Figure 3Comparison of the APACHE II and the SOFA score in patients with a low/high NFI. The APACHE II and the SOFA sore were counted within three days after laparotomy. Both the mean APACHE II and SOFA score in the high-NFI group were higher. Long lines denote median values, short lines represent 25th to 75th percentiles. ***, P<0.001; ****, P<0.0001. APACHE, acute physiology and chronic health evaluation; SOFA, sequential organ failure assessment; NFI, NET formation index.
Patients were divided into four subgroups in view of the NFI value and DSSI occurrence
| Low-NFI | High-NFI | n | |
|---|---|---|---|
| DSSI | 1 | 21 | 22 |
| Non-DSSI | 54 | 16 | 70 |
| n | 55 | 37 | 92 |
The 92 patients were divided into four subgroups according to the NET formation index (NFI) value and deep surgical site infection (DSSI) occurrence.

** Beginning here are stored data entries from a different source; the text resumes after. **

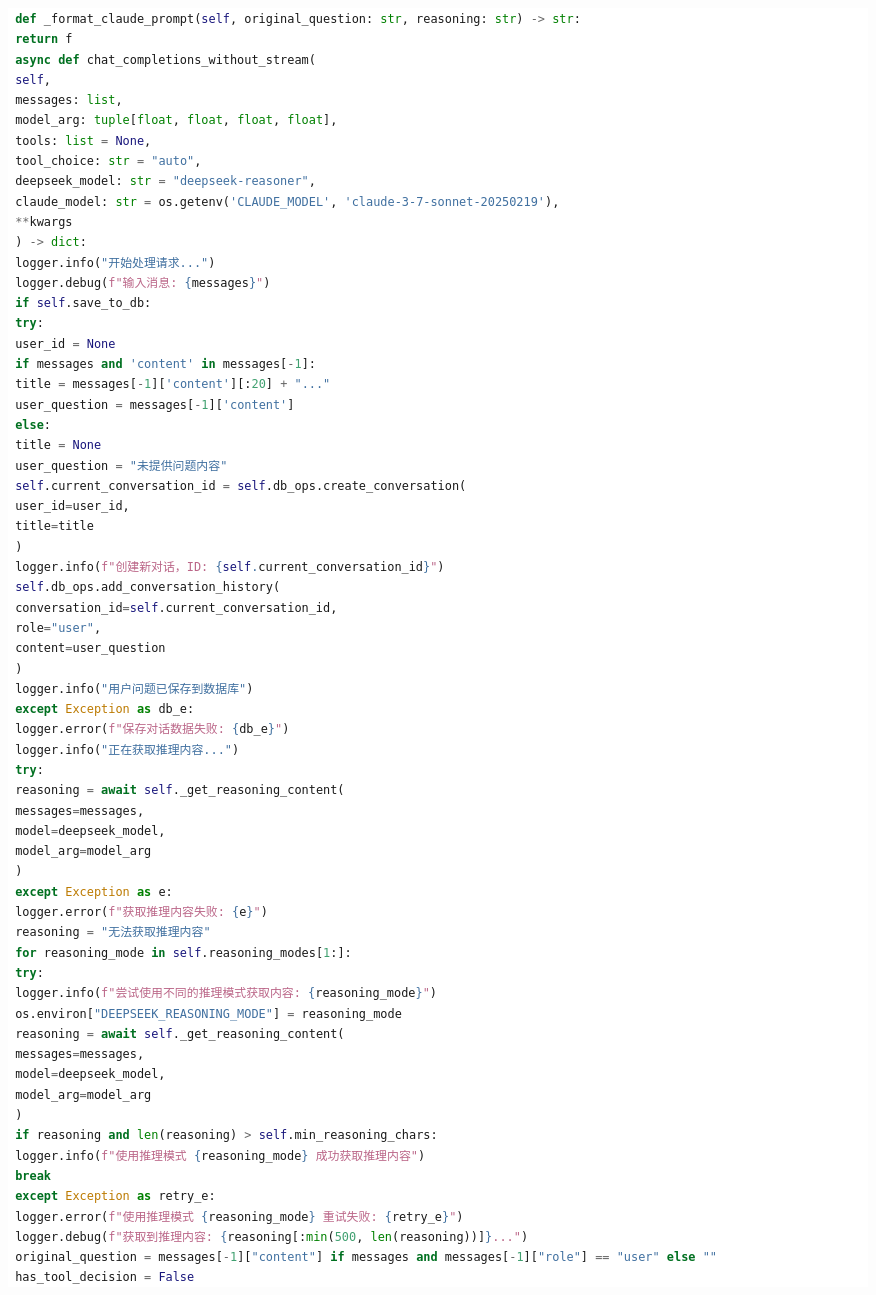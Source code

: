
 ```python
 def _format_claude_prompt(self, original_question: str, reasoning: str) -> str:
 return f
 async def chat_completions_without_stream(
 self,
 messages: list,
 model_arg: tuple[float, float, float, float],
 tools: list = None,
 tool_choice: str = "auto",
 deepseek_model: str = "deepseek-reasoner",
 claude_model: str = os.getenv('CLAUDE_MODEL', 'claude-3-7-sonnet-20250219'),
 **kwargs
 ) -> dict:
 logger.info("开始处理请求...")
 logger.debug(f"输入消息: {messages}")
 if self.save_to_db:
 try:
 user_id = None
 if messages and 'content' in messages[-1]:
 title = messages[-1]['content'][:20] + "..."
 user_question = messages[-1]['content']
 else:
 title = None
 user_question = "未提供问题内容"
 self.current_conversation_id = self.db_ops.create_conversation(
 user_id=user_id,
 title=title
 )
 logger.info(f"创建新对话，ID: {self.current_conversation_id}")
 self.db_ops.add_conversation_history(
 conversation_id=self.current_conversation_id,
 role="user",
 content=user_question
 )
 logger.info("用户问题已保存到数据库")
 except Exception as db_e:
 logger.error(f"保存对话数据失败: {db_e}")
 logger.info("正在获取推理内容...")
 try:
 reasoning = await self._get_reasoning_content(
 messages=messages,
 model=deepseek_model,
 model_arg=model_arg
 )
 except Exception as e:
 logger.error(f"获取推理内容失败: {e}")
 reasoning = "无法获取推理内容"
 for reasoning_mode in self.reasoning_modes[1:]:
 try:
 logger.info(f"尝试使用不同的推理模式获取内容: {reasoning_mode}")
 os.environ["DEEPSEEK_REASONING_MODE"] = reasoning_mode
 reasoning = await self._get_reasoning_content(
 messages=messages,
 model=deepseek_model,
 model_arg=model_arg
 )
 if reasoning and len(reasoning) > self.min_reasoning_chars:
 logger.info(f"使用推理模式 {reasoning_mode} 成功获取推理内容")
 break
 except Exception as retry_e:
 logger.error(f"使用推理模式 {reasoning_mode} 重试失败: {retry_e}")
 logger.debug(f"获取到推理内容: {reasoning[:min(500, len(reasoning))]}...")
 original_question = messages[-1]["content"] if messages and messages[-1]["role"] == "user" else ""
 has_tool_decision = False
```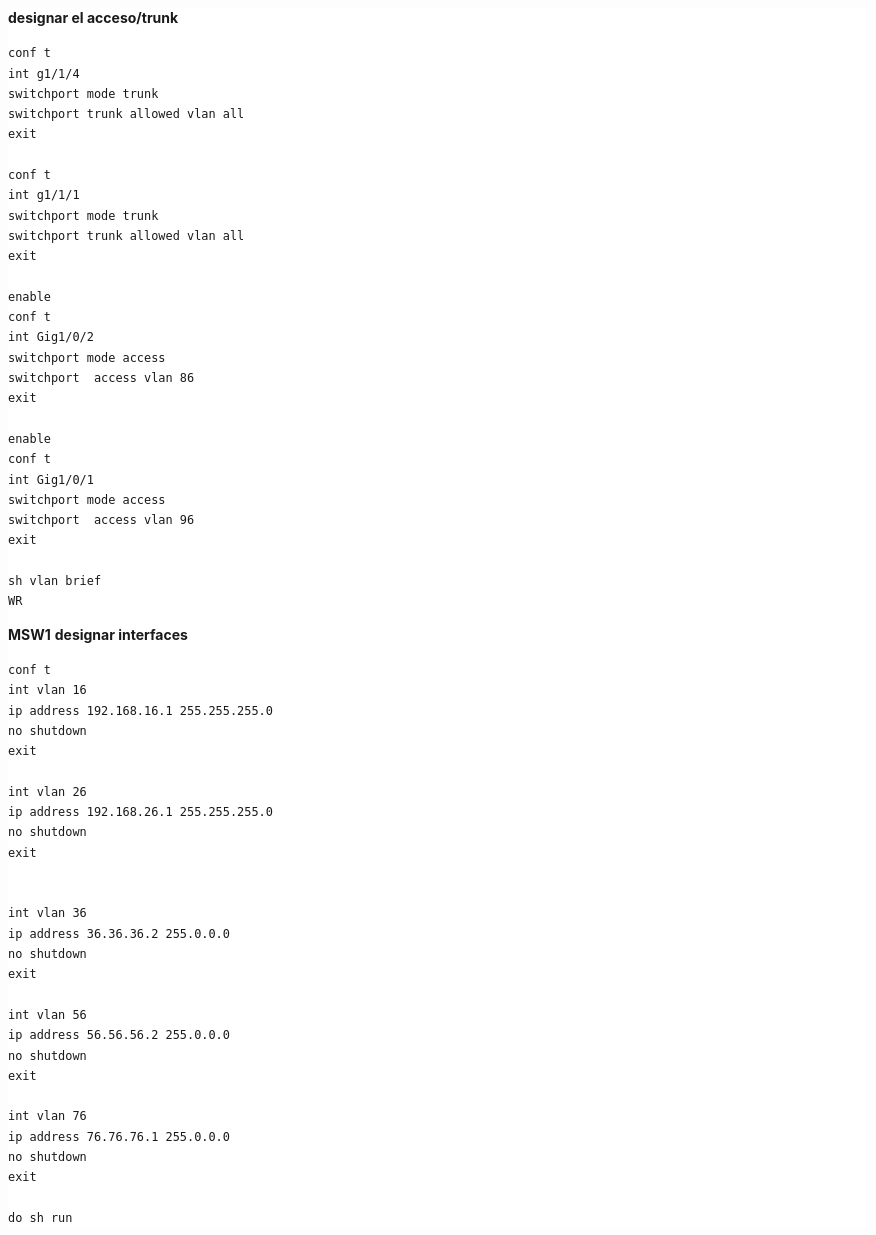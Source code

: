 **designar el acceso/trunk**
```    
conf t
int g1/1/4
switchport mode trunk
switchport trunk allowed vlan all
exit
  
conf t
int g1/1/1
switchport mode trunk
switchport trunk allowed vlan all
exit
  
enable
conf t
int Gig1/0/2
switchport mode access
switchport  access vlan 86
exit

enable
conf t
int Gig1/0/1
switchport mode access
switchport  access vlan 96
exit
  
sh vlan brief
WR
```

**MSW1**
**designar interfaces**
```ena
conf t
int vlan 16
ip address 192.168.16.1 255.255.255.0
no shutdown
exit

int vlan 26
ip address 192.168.26.1 255.255.255.0
no shutdown
exit


int vlan 36
ip address 36.36.36.2 255.0.0.0
no shutdown
exit

int vlan 56
ip address 56.56.56.2 255.0.0.0
no shutdown
exit

int vlan 76
ip address 76.76.76.1 255.0.0.0
no shutdown
exit

do sh run
```
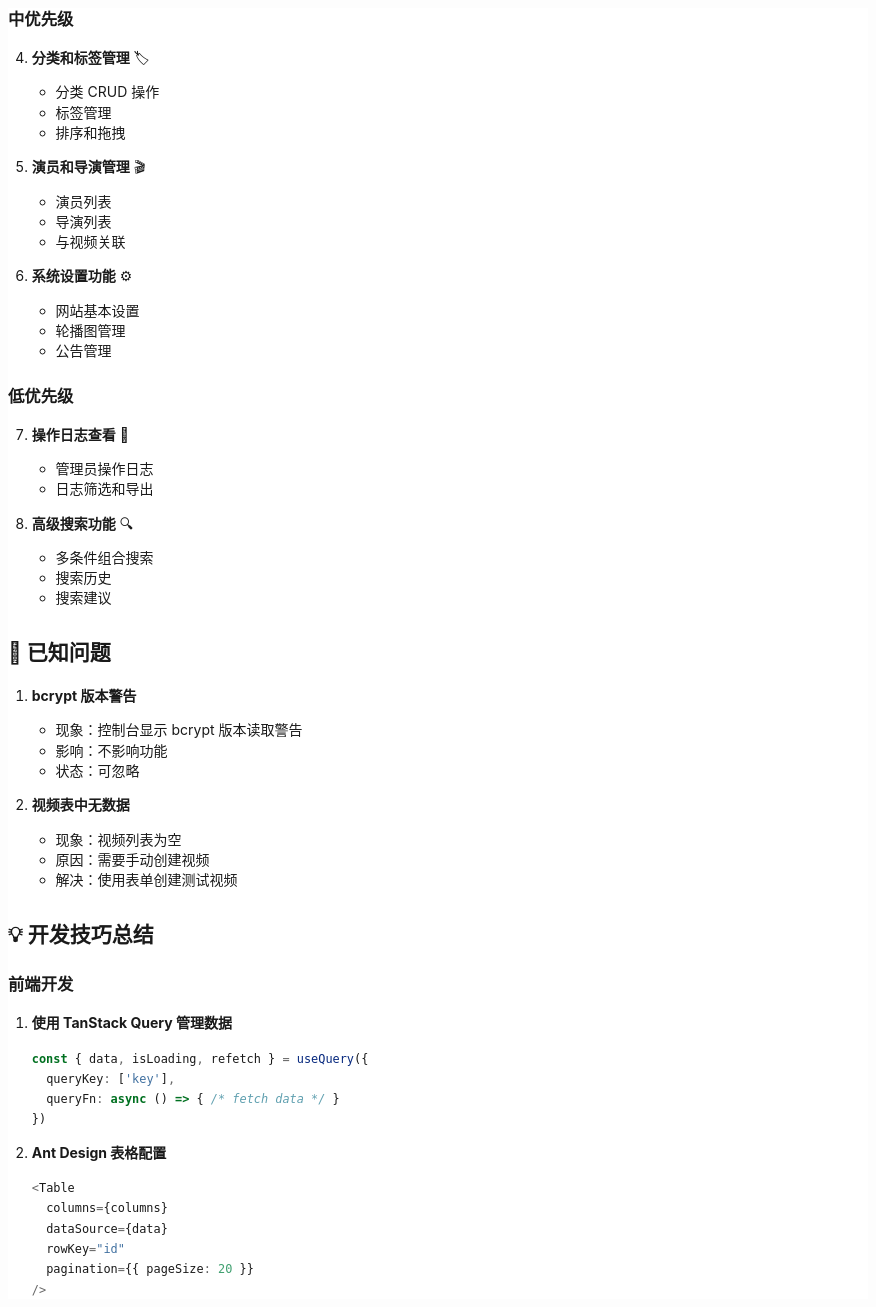 ### 中优先级

4. **分类和标签管理** 🏷️
   - 分类 CRUD 操作
   - 标签管理
   - 排序和拖拽

5. **演员和导演管理** 🎬
   - 演员列表
   - 导演列表
   - 与视频关联

6. **系统设置功能** ⚙️
   - 网站基本设置
   - 轮播图管理
   - 公告管理

### 低优先级

7. **操作日志查看** 📝
   - 管理员操作日志
   - 日志筛选和导出

8. **高级搜索功能** 🔍
   - 多条件组合搜索
   - 搜索历史
   - 搜索建议

## 🐛 已知问题

1. **bcrypt 版本警告**
   - 现象：控制台显示 bcrypt 版本读取警告
   - 影响：不影响功能
   - 状态：可忽略

2. **视频表中无数据**
   - 现象：视频列表为空
   - 原因：需要手动创建视频
   - 解决：使用表单创建测试视频

## 💡 开发技巧总结

### 前端开发

1. **使用 TanStack Query 管理数据**
   ```typescript
   const { data, isLoading, refetch } = useQuery({
     queryKey: ['key'],
     queryFn: async () => { /* fetch data */ }
   })
   ```

2. **Ant Design 表格配置**
   ```typescript
   <Table
     columns={columns}
     dataSource={data}
     rowKey="id"
     pagination={{ pageSize: 20 }}
   />
   ```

DSSI occurred in 1 patient with low-NFI as well as 21 patients with high-NFI, 54 patients with a low-NFI as well as 16 patients with a high-NFI did not get DSSI.
Differences in laboratory examination results between patients with a low/high NFI, in the non-DSSI group
| Variable | Non-DSSI with low-NFI (n=54) | Non-DSSI with high-NFI (n=16) | P |
|---|---|---|---|
| APACHE II score, median (IQR) | 4 (2–6) | 7 (4–9) | 0.201 |
| SOFA score, median (IQR) | 0 (0–1) | 1 (0–2) | 0.108 |
| Laboratory examinations | |||
| White blood cells, 109/L, mean ± SD | 8.84±3.88 | 8.76±2.14 | 0.798 |
| Lymphocytes, 109/L, mean ± SD | 1.05±0.57 | 0.87±0.38 | 0.371 |
| Neutrophils, 109/L, mean ± SD | 9.32±12.09 | 16.38±26.31 | 0.005 |
| C-reactive protein, mg/L, mean ± SD | 82.60±61.34 | 114.78±59.24 | 0.490 |
| Procalcitonin, μg/L, median (IQR) | 0.45 (0.14–1.35) | 1.21 (0.43–1.83) | 0.056 |
In this part, the 70 patients without deep surgical site infection (DSSI) were divided into two groups according to their NET formation index (NFI) value. A further analysis was focused on the differences in laboratory examination results between the two groups. Only the neutrophil count level between the two groups revealed statistical significance. Quantitative variables are expressed as the mean ± standard deviation (SD) or median and interquartile range (IQR). P value <0.05 reveals statistical significance. APACHE II score, acute physiology and chronic health evaluation score; SOFA score, sequential organ failure assessment score.